Articles 230 and 231 of Brazil’s Law 9.279/96 created the mechanism known as the pipeline, which allowed patent claims to be accepted and approved for technological fields that had not been recognised previously, such as pharmaceutical and food products, based on the date of first foreign filing. The rule effectively created monopoly situations in some cases where items had already entered the public domain, sources said.

Some in civil society argue that this kind of patent violates the principle that asserts the supremacy of the public interest and the pursuit of national technological and economic development over intellectual property rights. The Brazilian attorney general may decide on the challenge in the coming days. If Barros accepts the question, he will send it to Superior Federal Court, the next level, which will judge it on merit.

By the end of 1990s, 1,182 pipeline patents had been requested in Brazil, about 45 percent from the United States followed by the United Kingdom with 13 percent, Germany 10 percent, Japan 9.6 percent and France 7.7 percent, according to Lia Hasenclever, an economist at the Federal University of Rio de Janeiro.

The pipeline mechanism exists in Brazil through its implementation of the 1994 World Trade Organization (WTO) Agreement on Trade-Related Aspects of Intellectual Property Rights (TRIPS), which contains a clause requiring recognition of pharmaceutical and food patents. Article 27, paragraph 1, states that any invention, product or process in all technology sectors, is patentable if it is new.

Brazil could have used the period of transition for developing countries to adopt TRIPS by the year 2005, but under pressure it implemented the agreement in 1997.

In this case, the pipeline mechanism was adopted and the country allowed patent claims to be accepted and approved for previously unrecognised technological fields, such as pharmaceutical and food products. The applications for pipeline patents do not undergo any technical analysis by the Brazilian patent office, the National Institute of Industrial Property (INPI). INPI normally could have analysed novelty, inventiveness and industrial application.

According Mauro Maia, an attorney at INPI, the pipeline mechanism has provided unusually high profitability for pharmaceutical companies through high prices and royalties. “The situation is a scandal,” he said.

Has Investment Followed Pipeline?

By its early acceptance of TRIPS, Brazil agreed to recognise pharmaceutical and food patents before the required time of 2005. At the time, the government believed that multinationals would invest in research, as they promised. But the reality has been very different, according to some observers. Investments by multinationals have been disappointing and the pipeline patents are imposing a high cost on society, they said. Hasenclever said that pipeline mechanism is an “aberration” because it favours multinationals to the detriment of the national industry.

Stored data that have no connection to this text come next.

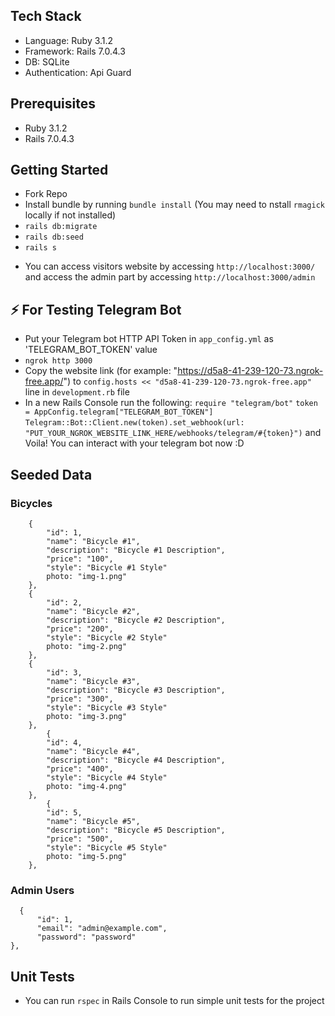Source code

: ## Tech Stack
- Language: Ruby 3.1.2
- Framework: Rails 7.0.4.3
- DB: SQLite
- Authentication: Api Guard

## Prerequisites

- Ruby 3.1.2
- Rails 7.0.4.3

## Getting Started

- Fork Repo
- Install bundle by running ```bundle install``` (You may need to nstall ```rmagick``` locally if not installed)
- ```rails db:migrate```
- ```rails db:seed```
- ```rails s```

* You can access visitors website by accessing ```http://localhost:3000/``` and access the admin part by accessing ```http://localhost:3000/admin``` 

## ⚡ For Testing Telegram Bot
- Put your Telegram bot HTTP API Token in ```app_config.yml``` as 'TELEGRAM_BOT_TOKEN' value
- ```ngrok http 3000```
- Copy the website link (for example: "https://d5a8-41-239-120-73.ngrok-free.app/") to ```config.hosts << "d5a8-41-239-120-73.ngrok-free.app"``` line in ```development.rb``` file
- In a new Rails Console run the following: 
  ```require "telegram/bot"```
  ```token = AppConfig.telegram["TELEGRAM_BOT_TOKEN"]```
  ```Telegram::Bot::Client.new(token).set_webhook(url: "PUT_YOUR_NGROK_WEBSITE_LINK_HERE/webhooks/telegram/#{token}")``` and Voila! You can interact with your telegram bot now :D

## Seeded Data
### Bicycles
```
    {
        "id": 1,
        "name": "Bicycle #1",
        "description": "Bicycle #1 Description",
        "price": "100",
        "style": "Bicycle #1 Style"
        photo: "img-1.png"
    },
    {
        "id": 2,
        "name": "Bicycle #2",
        "description": "Bicycle #2 Description",
        "price": "200",
        "style": "Bicycle #2 Style"
        photo: "img-2.png"
    },
    {
        "id": 3,
        "name": "Bicycle #3",
        "description": "Bicycle #3 Description",
        "price": "300",
        "style": "Bicycle #3 Style"
        photo: "img-3.png"
    },
        {
        "id": 4,
        "name": "Bicycle #4",
        "description": "Bicycle #4 Description",
        "price": "400",
        "style": "Bicycle #4 Style"
        photo: "img-4.png"
    },
        {
        "id": 5,
        "name": "Bicycle #5",
        "description": "Bicycle #5 Description",
        "price": "500",
        "style": "Bicycle #5 Style"
        photo: "img-5.png"
    },
```

### Admin Users
```
  {
      "id": 1,
      "email": "admin@example.com",
      "password": "password"
},
```

## Unit Tests

- You can run ```rspec``` in Rails Console to run simple unit tests for the project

However, a spokesperson for the Merck, Sharp & Dohme pharmaceutical company contested the negative assessment and told Intellectual Property Watch that the company has invested approximately US$10 million per year in research in Brazil in recent years.

“This value represents one of the biggest in comparison with other pharmaceutical companies in Brazil and one in five from Merck in the world,” she said.

But NGOs insist that pipeline patents remain problematic. “The concession of pipeline patents also violates the acquired right of the collectivity by removing from the public domain knowledge belonging to everyone, which once again goes against society’s interest,” said Renata Reis, an attorney at the non-governmental Brazilian Interdisciplinary AIDS Organization.

The case of anti-retroviral drugs (ARVs) for patients with HIV/AIDS may offer a good example of the prejudice inherent in the mechanism of pipeline, critics said. Brazil has a highly touted national AIDS programme, providing a model for many other countries. Until 1990, there was a policy ensuring access to drugs and the country had national production of ARVs. After 1997, with the pipeline mechanism, this process was interrupted prematurely, said Hasenclever.

In Brazil, there are around 600,000 people infected with HIV/AIDS. More than 200,000 receive drugs without cost from the government. Attorney Maia explains the pipeline situation related to HIV/AIDS with an equation. The AIDS drugs cost the Health Ministry around US$750 million for 18 medicines to treat patients, and 80 percent of this budget goes toward only four medicines which are protected with pipeline patents.

A study by economists at the Federal University of Rio de Janeiro calculated the hypothetical financial loss caused by the adoption of the pipeline mechanism in the case of government purchases of five ARVs, during the period 2001-2007. The results showed that, due to the granting of unmerited patent protections for these medicines, the Brazilian state paid an additional $420 million when prices paid were compared to the World Health Organization’s minimum prices, and an extra $519 million when compared to the minimum prices of non-governmental Médecins Sans Frontières.

Hasenclever calculated that the margin with 5 percent royalties on five ARVs during 2001-2007 would be $35.3 million.

Of the ARVs, Merck now produces only efavirenz and indinavir. Although these drugs are on the list of the Health Ministry, the company currently does not sell them to the government.

The efavirenz ARV, for which the Brazilian government recently issued a compulsory licence, is protected by a patent obtained under the pipeline mechanism (the first patent claim was filed in 1992). Now, generic efavirenz is imported from India.

When the patent claim was filed in Brazil, it no longer met the country’s novelty requirement, as the information on the invention had already been published five years earlier. Had the pipeline patent not been granted, this active ingredient could have been produced generically in Brazil, as it has been in India. Without the pipeline, patents would not protect these products, even though Brazil started granting patents in 1997.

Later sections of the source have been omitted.